Fake Histories #31  – The Irish tricolour was first unveiled when it was flown over the GPO in 1916?



He was one of the most colourful and erratic characters in 19thcentury Irish history. Thomas Francis Meagher was born to a wealthy Waterford merchant family in 1823. He was educated by the Jesuits at Clongowes wood and later at Stonyhurst in England, where he replaced his Irish accent with a clipped upper-class English drawl – something that was to alienate many of his fellow-countrymen in the years that followed.

His involvement with the Young Ireland movement in the 1840s led to his falling out with Daniel O’Connell and a drift towards militancy. This culminated in the farcical 1848 rebellion – but before that dismal revolutionary failure, Meagher had conferred on the Irish nation perhaps his most abiding legacy – the green, white and orange tricolour. He had been gifted the flag on a visit to France, it was unveiled in his native Waterford in 1848, and its use in the 1916 rising copper-fastened its status as the flag of the Irish republic. It gained formal recognition in Article 7 of the 1937 constitution.

Meagher’s involvement in the 1848 rebellion led to his transportation to Tasmania. 1852 he escaped to the USA where, arguably, he made a greater contribution to American history than he did to that of his native country.
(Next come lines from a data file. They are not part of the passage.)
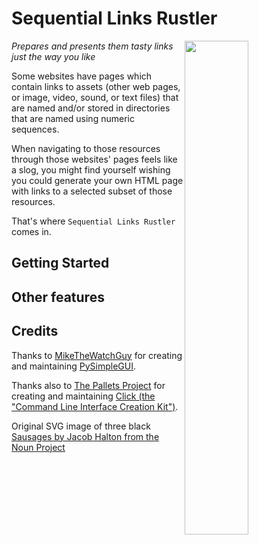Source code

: # Sequential Links Rustler

<img width="45%" align="right" src="https://github.com/therden/links-rustler/blob/main/combined.png">

*Prepares and presents them tasty links just the way you like*

Some websites have pages which contain links to assets (other web pages, or
image, video, sound, or text files) that are named and/or stored in directories
that are named using numeric sequences.

When navigating to those resources through those websites' pages feels like a
slog, you might find yourself wishing you could generate your own HTML page with
links to a selected subset of those resources.

That's where `Sequential Links Rustler` comes in.

Getting Started
---------------


Other features
--------------


Credits
-------
Thanks to [MikeTheWatchGuy](https://github.com/MikeTheWatchGuy) for creating and maintaining [PySimpleGUI](https://github.com/PySimpleGUI/PySimpleGUI).

Thanks also to [The Pallets Project](https://github.com/pallets) for creating and maintaining [Click (the "Command Line Interface Creation Kit")](https://github.com/pallets/click).

Original SVG image of three black [Sausages by Jacob Halton from the Noun Project](https://thenounproject.com/term/sausage/4135/)
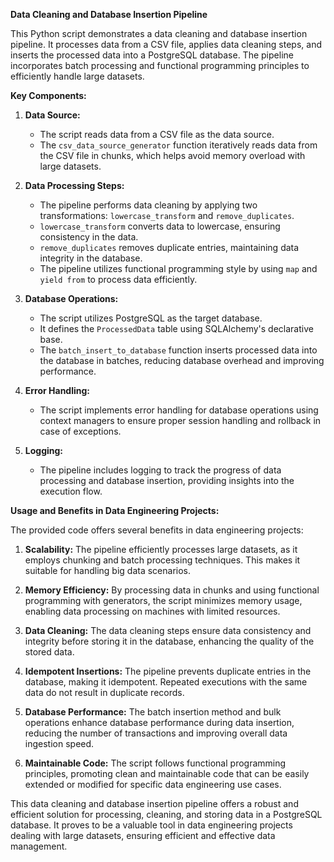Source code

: **Data Cleaning and Database Insertion Pipeline**

This Python script demonstrates a data cleaning and database insertion pipeline. It processes data from a CSV file, applies data cleaning steps, and inserts the processed data into a PostgreSQL database. The pipeline incorporates batch processing and functional programming principles to efficiently handle large datasets.

**Key Components:**

1. **Data Source:**
   - The script reads data from a CSV file as the data source.
   - The `csv_data_source_generator` function iteratively reads data from the CSV file in chunks, which helps avoid memory overload with large datasets.

2. **Data Processing Steps:**
   - The pipeline performs data cleaning by applying two transformations: `lowercase_transform` and `remove_duplicates`.
   - `lowercase_transform` converts data to lowercase, ensuring consistency in the data.
   - `remove_duplicates` removes duplicate entries, maintaining data integrity in the database.
   - The pipeline utilizes functional programming style by using `map` and `yield from` to process data efficiently.

3. **Database Operations:**
   - The script utilizes PostgreSQL as the target database.
   - It defines the `ProcessedData` table using SQLAlchemy's declarative base.
   - The `batch_insert_to_database` function inserts processed data into the database in batches, reducing database overhead and improving performance.

4. **Error Handling:**
   - The script implements error handling for database operations using context managers to ensure proper session handling and rollback in case of exceptions.

5. **Logging:**
   - The pipeline includes logging to track the progress of data processing and database insertion, providing insights into the execution flow.

**Usage and Benefits in Data Engineering Projects:**

The provided code offers several benefits in data engineering projects:

1. **Scalability:** The pipeline efficiently processes large datasets, as it employs chunking and batch processing techniques. This makes it suitable for handling big data scenarios.

2. **Memory Efficiency:** By processing data in chunks and using functional programming with generators, the script minimizes memory usage, enabling data processing on machines with limited resources.

3. **Data Cleaning:** The data cleaning steps ensure data consistency and integrity before storing it in the database, enhancing the quality of the stored data.

4. **Idempotent Insertions:** The pipeline prevents duplicate entries in the database, making it idempotent. Repeated executions with the same data do not result in duplicate records.

5. **Database Performance:** The batch insertion method and bulk operations enhance database performance during data insertion, reducing the number of transactions and improving overall data ingestion speed.

6. **Maintainable Code:** The script follows functional programming principles, promoting clean and maintainable code that can be easily extended or modified for specific data engineering use cases.

This data cleaning and database insertion pipeline offers a robust and efficient solution for processing, cleaning, and storing data in a PostgreSQL database. It proves to be a valuable tool in data engineering projects dealing with large datasets, ensuring efficient and effective data management.
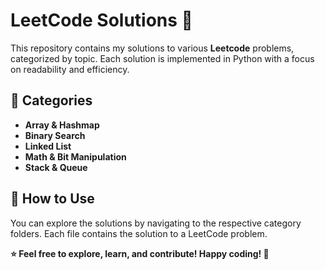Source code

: 
<h1>LeetCode Solutions 🚀</h1>

<p>This repository contains my solutions to various <strong>Leetcode</strong> problems, categorized by topic. Each solution is implemented in Python with a focus on readability and efficiency.</p>

<h2>📂 Categories</h2>

<ul>
    <li><strong>Array & Hashmap</strong> </li>
    <li><strong>Binary Search</strong> </li>
    <li><strong>Linked List</strong> </li>
    <li><strong>Math & Bit Manipulation</strong></li>
    <li><strong>Stack & Queue</strong> </li>
  
</ul>

<h2>🚀 How to Use</h2>
<p>You can explore the solutions by navigating to the respective category folders. Each file contains the solution to a LeetCode problem.</p>

<strong>⭐ Feel free to explore, learn, and contribute! Happy coding! 🚀</strong>
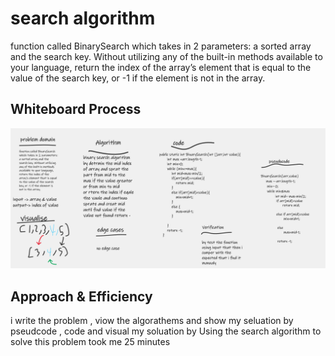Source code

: #  search algorithm
function called BinarySearch which takes in 2 parameters: a sorted array and the search key. Without utilizing any of the built-in methods available to your language, return the index of the array’s element that is equal to the value of the search key, or -1 if the element is not in the array.


## Whiteboard Process
![The San Juan Mountains are beautiful!]( BinarySearch.png "San Juan Mountains")

## Approach & Efficiency
i write the problem , viow the algorathems and show my seluation by pseudcode , code and visual my soluation by Using the search algorithm to solve this problem took me 25 minutes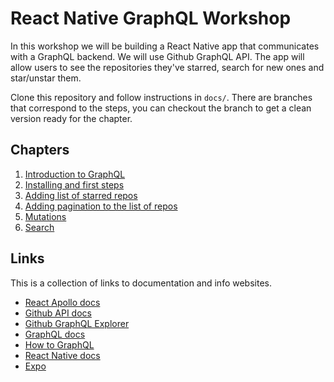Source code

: # React Native GraphQL Workshop

In this workshop we will be building a React Native app that communicates with a GraphQL backend. We will use Github GraphQL API. The app will allow users to see the repositories they've starred, search for new ones and star/unstar them.

Clone this repository and follow instructions in `docs/`. There are branches that correspond to the steps, you can checkout the branch to get a clean version ready for the chapter.

## Chapters

1. [Introduction to GraphQL](docs/01-Introduction_to_GraphQL.md )
2. [Installing and first steps](docs/02-Installing_and_first_steps.md)
3. [Adding list of starred repos](docs/03-Adding-list-view.md)
4. [Adding pagination to the list of repos](docs/04-Adding-pagination.md)
5. [Mutations](docs/05-Mutations.md)
6. [Search](docs/06-Adding-search.md)

## Links

This is a collection of links to documentation and info websites.

* [React Apollo docs](http://dev.apollodata.com/react/)
* [Github API docs](https://developer.github.com/v4/)
* [Github GraphQL Explorer](https://developer.github.com/v4/explorer/)
* [GraphQL docs](http://graphql.org/learn/)
* [How to GraphQL](https://www.howtographql.com/)
* [React Native docs](https://facebook.github.io/react-native/docs/getting-started.html)
* [Expo](https://expo.io/)
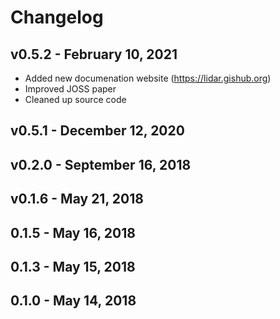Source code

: # Changelog

## v0.5.2 - February 10, 2021

- Added new documenation website (<https://lidar.gishub.org>)
- Improved JOSS paper
- Cleaned up source code

## v0.5.1 - December 12, 2020

## v0.2.0 - September 16, 2018

## v0.1.6 - May 21, 2018

## 0.1.5 - May 16, 2018

## 0.1.3 - May 15, 2018

## 0.1.0 - May 14, 2018
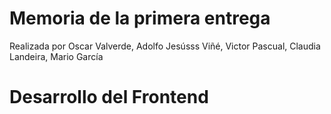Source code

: # Memoria de la primera entrega
Realizada por Oscar Valverde, Adolfo Jesússs Viñé, Victor Pascual, Claudia Landeira, Mario García
# Desarrollo del Frontend
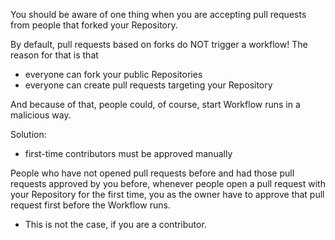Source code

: You should be aware of one thing when you are accepting pull requests from people that forked your Repository.

By default, pull requests based on forks do NOT trigger a workflow!
The reason for that is that 
- everyone can fork your public Repositories
- everyone can create pull requests targeting your Repository

And because of that, people could, of course, start Workflow runs in a malicious way.

Solution:
- first-time contributors must be approved manually

People who have not opened pull requests before and had those pull requests approved by you before,
whenever people open a pull request with your Repository for the first time, you as the owner have to approve
that pull request first before the Workflow runs.

- This is not the case, if you are a contributor.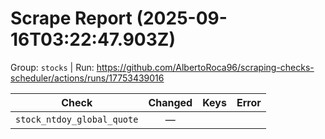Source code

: # Scrape Report (2025-09-16T03:22:47.903Z)

Group: `stocks`  |  Run: https://github.com/AlbertoRoca96/scraping-checks-scheduler/actions/runs/17753439016

| Check | Changed | Keys | Error |
|---|:---:|:--|:--|
| `stock_ntdoy_global_quote` | — |  |  |
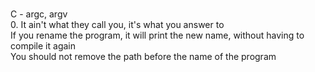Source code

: <br> C - argc, argv  <br> 0. It ain't what they call you, it's what you answer to <br> If you rename the program, it will print the new name, without having to compile it again <br> You should not remove the path before the name of the program <br> 
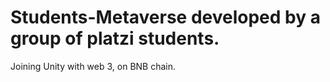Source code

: # Students-Metaverse developed by a  group of platzi students.

Joining Unity with web 3, on BNB chain.
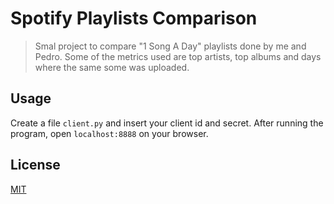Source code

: 

# Spotify Playlists Comparison

> Smal project to compare "1 Song A Day" playlists done by me and Pedro. Some of the metrics used are top artists, top albums and days where the same some was uploaded.

## Usage

Create a file `client.py` and insert your client id and secret. After running the program, open `localhost:8888` on your browser.

## License
[MIT](https://choosealicense.com/licenses/mit/)


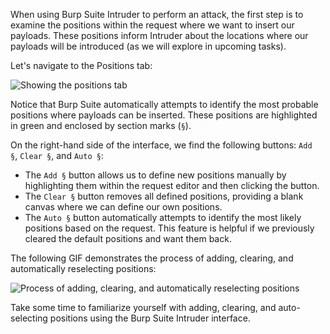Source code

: When using Burp Suite Intruder to perform an attack, the first step is to examine the positions within the request where we want to insert our payloads. These positions inform Intruder about the locations where our payloads will be introduced (as we will explore in upcoming tasks).

Let's navigate to the Positions tab:

![Showing the positions tab](https://tryhackme-images.s3.amazonaws.com/user-uploads/645b19f5d5848d004ab9c9e2/room-content/1372bbafab835e10806ee6beb6681f36.png)

Notice that Burp Suite automatically attempts to identify the most probable positions where payloads can be inserted. These positions are highlighted in green and enclosed by section marks (`§`).

On the right-hand side of the interface, we find the following buttons: `Add §`, `Clear §`, and `Auto §`:

- The `Add §` button allows us to define new positions manually by highlighting them within the request editor and then clicking the button.
- The `Clear §` button removes all defined positions, providing a blank canvas where we can define our own positions.
- The `Auto §` button automatically attempts to identify the most likely positions based on the request. This feature is helpful if we previously cleared the default positions and want them back.

The following GIF demonstrates the process of adding, clearing, and automatically reselecting positions:

![Process of adding, clearing, and automatically reselecting positions](https://tryhackme-images.s3.amazonaws.com/user-uploads/645b19f5d5848d004ab9c9e2/room-content/504d75f7c90e1c985dae5e05038f50ac.gif)

Take some time to familiarize yourself with adding, clearing, and auto-selecting positions using the Burp Suite Intruder interface.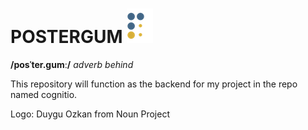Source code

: # POSTERGUM ![alt text][logo]
[logo]: https://raw.githubusercontent.com/ChristopherMortensen/POSTERGUM/master/p_ostergum.png "p"
**/posˈter.gumː/** _adverb behind_

This repository will function as the backend for my project in the repo named cognitio.

Logo: Duygu Ozkan from Noun Project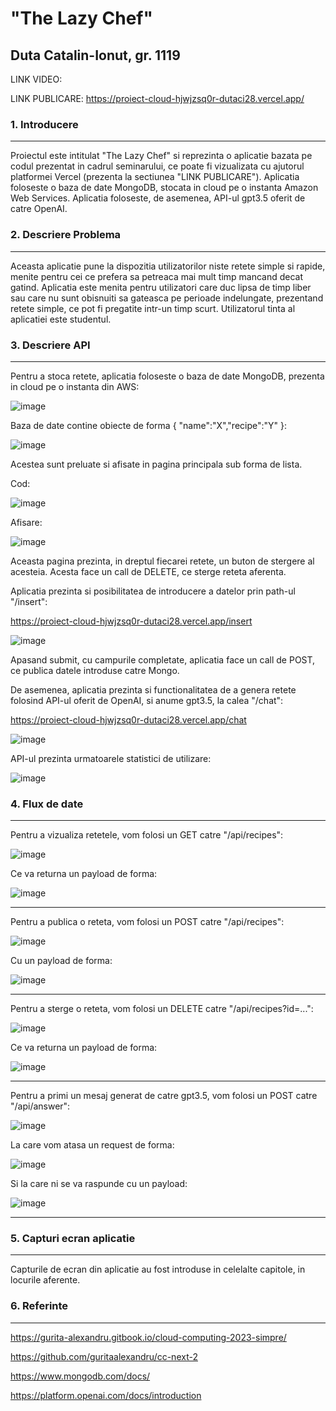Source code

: # "The Lazy Chef"

## Duta Catalin-Ionut, gr. 1119

LINK VIDEO: 

LINK PUBLICARE: https://proiect-cloud-hjwjzsq0r-dutaci28.vercel.app/

### 1. Introducere

-----

Proiectul este intitulat "The Lazy Chef" si reprezinta o aplicatie bazata pe codul prezentat in cadrul seminarului, ce poate fi vizualizata cu ajutorul platformei Vercel (prezenta la sectiunea "LINK PUBLICARE"). Aplicatia foloseste o baza de date MongoDB, stocata in cloud pe o instanta Amazon Web Services. Aplicatia foloseste, de asemenea, API-ul gpt3.5 oferit de catre OpenAI.

### 2. Descriere Problema

-----

Aceasta aplicatie pune la dispozitia utilizatorilor niste retete simple si rapide, menite pentru cei ce prefera sa petreaca mai mult timp mancand decat gatind. Aplicatia este menita pentru utilizatori care duc lipsa de timp liber sau care nu sunt obisnuiti sa gateasca pe perioade indelungate, prezentand retete simple, ce pot fi pregatite intr-un timp scurt. Utilizatorul tinta al aplicatiei este studentul.

### 3. Descriere API

-----

Pentru a stoca retete, aplicatia foloseste o baza de date MongoDB, prezenta in cloud pe o instanta din AWS:

![image](https://github.com/dutaci28/ProiectCloud/assets/69631672/fd3a4131-2d70-40c1-a647-3bbc96f3040e)

Baza de date contine obiecte de forma { "name":"X","recipe":"Y" }:

![image](https://github.com/dutaci28/ProiectCloud/assets/69631672/5fb837ee-0793-429b-8dec-9057f5dc5acf)

Acestea sunt preluate si afisate in pagina principala sub forma de lista.

Cod:

![image](https://github.com/dutaci28/ProiectCloud/assets/69631672/e1d7f474-2be9-47d6-87c9-2c7ae221be82)

Afisare:

![image](https://github.com/dutaci28/ProiectCloud/assets/69631672/18d4d8ed-de5e-4edd-b50f-c4eb2ce6d807)

Aceasta pagina prezinta, in dreptul fiecarei retete, un buton de stergere al acesteia. Acesta face un call de DELETE, ce sterge reteta aferenta. 

Aplicatia prezinta si posibilitatea de introducere a datelor prin path-ul "/insert":

https://proiect-cloud-hjwjzsq0r-dutaci28.vercel.app/insert

![image](https://github.com/dutaci28/ProiectCloud/assets/69631672/a71457c3-b12f-414b-a179-bd67f102d02b)

Apasand submit, cu campurile completate, aplicatia face un call de POST, ce publica datele introduse catre Mongo.

De asemenea, aplicatia prezinta si functionalitatea de a genera retete folosind API-ul oferit de OpenAI, si anume gpt3.5, la calea "/chat":

https://proiect-cloud-hjwjzsq0r-dutaci28.vercel.app/chat

![image](https://github.com/dutaci28/ProiectCloud/assets/69631672/50914108-dfb3-4bd7-ac5a-6fe4ed4ac9e9)

API-ul prezinta urmatoarele statistici de utilizare:

![image](https://github.com/dutaci28/ProiectCloud/assets/69631672/aee09c7c-0ce5-4404-9611-91bb201b3d53)

### 4. Flux de date

-----

Pentru a vizualiza retetele, vom folosi un GET catre "/api/recipes":

![image](https://github.com/dutaci28/ProiectCloud/assets/69631672/4b4276ba-81a9-44c0-979e-860e7e6ce803)

Ce va returna un payload de forma:

![image](https://github.com/dutaci28/ProiectCloud/assets/69631672/64bd6874-2bb2-4ad1-b248-ae06451e05a6)

-----

Pentru a publica o reteta, vom folosi un POST catre "/api/recipes":

![image](https://github.com/dutaci28/ProiectCloud/assets/69631672/66345ef9-2643-415e-85db-dcce3381f247)

Cu un payload de forma: 

![image](https://github.com/dutaci28/ProiectCloud/assets/69631672/3423b282-29f8-4d07-a5d5-a5b828a5e8e7)

-----

Pentru a sterge o reteta, vom folosi un DELETE catre "/api/recipes?id=...":

![image](https://github.com/dutaci28/ProiectCloud/assets/69631672/c1dbb635-04ea-4966-9c64-9a8dde8ba9d0)

Ce va returna un payload de forma:

![image](https://github.com/dutaci28/ProiectCloud/assets/69631672/bae14bfe-6a42-4276-a47c-25b5ac3be91e)

-----

Pentru a primi un mesaj generat de catre gpt3.5, vom folosi un POST catre "/api/answer":

![image](https://github.com/dutaci28/ProiectCloud/assets/69631672/4a27fad0-7fe0-4239-8bc2-7b3e22206938)

La care vom atasa un request de forma:

![image](https://github.com/dutaci28/ProiectCloud/assets/69631672/9642c33d-28aa-4679-930a-d89590769655)

Si la care ni se va raspunde cu un payload:

![image](https://github.com/dutaci28/ProiectCloud/assets/69631672/8abf496a-7415-4fa1-a734-854698e3b3df)

-----

### 5. Capturi ecran aplicatie

-----

Capturile de ecran din aplicatie au fost introduse in celelalte capitole, in locurile aferente.

### 6. Referinte

-----

https://gurita-alexandru.gitbook.io/cloud-computing-2023-simpre/

https://github.com/guritaalexandru/cc-next-2

https://www.mongodb.com/docs/

https://platform.openai.com/docs/introduction

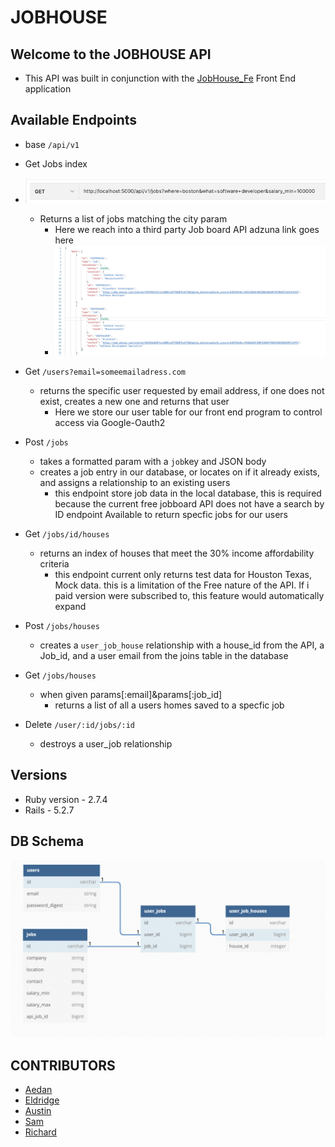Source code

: # JOBHOUSE
## Welcome to the JOBHOUSE API
 + This API was built in conjunction with the [JobHouse_Fe](https://github.com/aedanjames/job_house_fe) Front End application

## Available Endpoints
  + base `/api/v1`

  + Get Jobs index
  + ![get_jobs](app/assets/images/get_jobs_url.png)
    + Returns a list of jobs matching the city param
      + Here we reach into a third party Job board API
      adzuna link goes here
      + ![get_jobs](app/assets/images/get_jobs_response.png)
  + Get `/users?email=someemailadress.com`
    + returns the specific user requested by email address, if one does not exist, creates a new one and returns that user
      + Here we store our user table for our front end program to control access via Google-Oauth2
  + Post `/jobs`
    + takes a formatted param with a `job`key and JSON body
    + creates a job entry in our database,  or locates on if it already exists, and assigns a relationship to an existing users
      + this endpoint store job data in the local database, this is required because the current free jobboard API does not have a search by ID endpoint Available to return specfic jobs for our users
  + Get `/jobs/id/houses`
    + returns an index of houses that meet the 30% income affordability criteria
      + this endpoint current only returns test data for Houston Texas, Mock data. this is a limitation of the Free nature of the API.  If i paid version were subscribed to, this feature would automatically expand

  + Post `/jobs/houses`
    + creates a `user_job_house` relationship with a house_id from the API, a Job_id, and a user email from the joins table in the database
  + Get `/jobs/houses`
    + when given params[:email]&params[:job_id]
      + returns a list of all a users homes saved to a specfic job
  + Delete `/user/:id/jobs/:id`
    + destroys a user_job relationship

## Versions
* Ruby version - 2.7.4
* Rails - 5.2.7

## DB Schema
![schema](app/assets/images/schema.png)
## CONTRIBUTORS
* [Aedan](https://github.com/aedanjames)
* [Eldridge](https://github.com/Eldridge-Turambi)
* [Austin](https://github.com/AustinCMoore)
* [Sam](https://github.com/samlsmith424)
* [Richard](https://github.com/RichardLaBrecque)
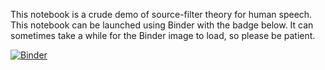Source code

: This notebook is a crude demo of source-filter theory for human speech. This notebook can be launched using Binder with the badge below. It can sometimes take a while for the Binder image to load, so please be patient.

[![Binder](https://mybinder.org/badge_logo.svg)](https://mybinder.org/v2/gh/maetshju/ling450_source_filter_demo/HEAD)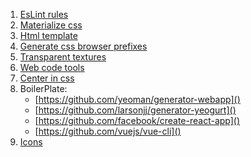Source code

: 1. [EsLint rules](https://eslint.org/docs/rules/)
2. [Materialize css](https://materializecss.com)
3. [Html template](http://sanusart.github.io)
4. [Generate css browser prefixes](http://pleeease.io/play/)
5. [Transparent textures](https://www.transparenttextures.com/)
6. [Web code tools](https://webcode.tools/)
7. [Center in css](http://howtocenterincss.com)
8. BoilerPlate: 
    - [https://github.com/yeoman/generator-webapp]()
    - [https://github.com/larsonjj/generator-yeogurt]()
    - [https://github.com/facebook/create-react-app]()
    - [https://github.com/vuejs/vue-cli]()
9. [Icons](https://thenounproject.com/)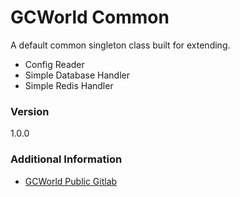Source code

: # GCWorld Common

A default common singleton class built for extending.

  - Config Reader
  - Simple Database Handler
  - Simple Redis Handler

### Version
1.0.0

### Additional Information

* [GCWorld Public Gitlab](https://gitlab.konghack.com/groups/GCWorld)
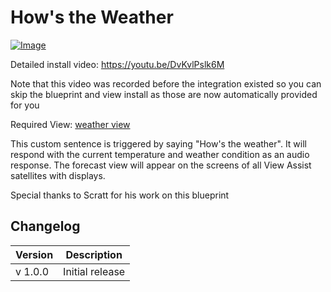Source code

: # How's the Weather

[![Image](https://img.youtube.com/vi/DvKvlPslk6M/mqdefault.jpg)](https://www.youtube.com/watch?v=DvKvlPslk6M)

Detailed install video: https://youtu.be/DvKvlPslk6M

Note that this video was recorded before the integration existed so you can skip the blueprint and view install as those are now automatically provided for you

Required View: [weather view](../views/weather)

This custom sentence is triggered by saying "How's the weather". It will respond with the current temperature and weather condition as an audio response. The forecast view will appear on the screens of all View Assist satellites with displays.

Special thanks to Scratt for his work on this blueprint

## Changelog

| Version | Description     |
| ------- | --------------- |
| v 1.0.0 | Initial release |
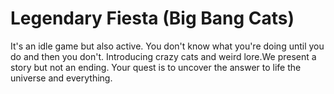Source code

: # Legendary Fiesta (Big Bang Cats)
It's an idle game but also active. You don't know what you're doing until you do and then you don't. Introducing crazy cats and weird lore.We present a story but not an ending. Your quest is to uncover the answer to life the universe and everything.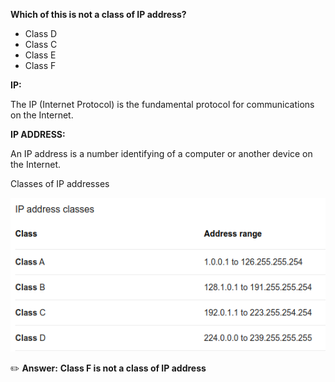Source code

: **Which of this is not a class of IP address?**

- Class D
- Class C
- Class E
- Class F


**IP:**

The IP (Internet Protocol) is the fundamental protocol for communications on the Internet.

**IP ADDRESS:**

An IP address is a number identifying of a computer or another device on the Internet.

Classes of IP addresses

![alt text](classes_of_ip_addresses.png)

 :pencil2: **Answer:**
**Class F  is not a class of IP address**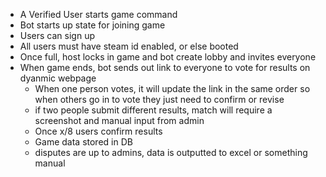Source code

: - A Verified User starts game command
- Bot starts up state for joining game
- Users can sign up
- All users must have steam id enabled, or else booted
- Once full, host locks in game and bot create lobby and invites everyone
- When game ends, bot sends out link to everyone to vote for results on dyanmic webpage
  - When one person votes, it will update the link in the same order so when others go in to vote they just need to confirm or revise
  - if two people submit different results, match will require a screenshot and manual input from admin
  - Once x/8 users confirm results
  - Game data stored in DB
  - disputes are up to admins, data is outputted to excel or something manual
His most significant impact came after the outbreak of the Civil War. Taking over command of the Irish brigade from Michael Corcoran he proved to be an excellent recruiter for the Union army.  Knowing his target market well one of Meagher’s recruiting posters read –‘The Cotton Lords and Traitor Allies of England Must Be Put Down Once and for All.’

To his detractors, of whom there were many, Meagher was a self-important, fractious and pompous alcoholic. But to his troops he was their General, known to one and all in the Irish Brigade as ‘Meagher of the Sword’. His reputation was sealed by an iconic engraving of the celebrated American artists Currier and Ives in which he was depicted on horseback leading the Irish Brigade into the Battle of Fair Oaks in June 1862.

After the Civil War, Meagher was rewarded by the US administration—if indeed it can be described as a reward—with something called the secretaryship of the territory of Montana.  This may sound like he was expected to take minutes of a lot of meetings, but that is not how things turned out. On Meagher’s arrival in the future capital of the state, Helena, the sitting governor just upped and left. That should probably have served as a warning to the Waterford man that perhaps he too should make his excuses and scarper.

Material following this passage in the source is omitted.